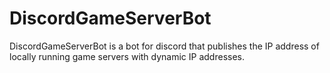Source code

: # DiscordGameServerBot
DiscordGameServerBot is a bot for discord that publishes the IP address of locally running game servers with dynamic IP addresses.
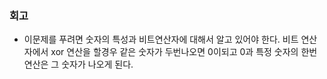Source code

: ### 회고
- 이문제를 푸려면 숫자의 특성과 비트연산자에 대해서 알고 있어야 한다. 비트 연산자에서 xor 연산을 할경우 같은 숫자가 두번나오면 0이되고 0과 특정 숫자의 한번 연산은 그 숫자가 나오게 된다.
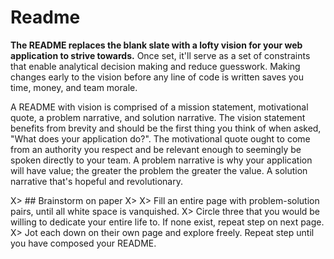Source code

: # Readme



**The README replaces the blank slate with a lofty vision for your web application to strive towards.** Once set, it'll serve as a set of constraints that enable analytical decision making and reduce guesswork. Making changes early to the vision before any line of code is written saves you time, money, and team morale.

A README with vision is comprised of a mission statement, motivational quote, a problem narrative, and solution narrative. The vision statement benefits from brevity and should be the first thing you think of when asked, "What does your application do?". The motivational quote ought to come from an authority you respect and be relevant enough to seemingly be spoken directly to your team. A problem narrative is why your application will have value; the greater the problem the greater the value. A solution narrative that's hopeful and revolutionary.

X> ## Brainstorm on paper
X>
X> Fill an entire page with problem-solution pairs, until all white space is vanquished.
X> Circle three that you would be willing to dedicate your entire life to. If none exist, repeat step on next page.
X> Jot each down on their own page and explore freely. Repeat step until you have composed your README.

++++++

What you have to do: Your answer should be one number: how many lines in the material above contain the string "entire".

Result of this exercise: 2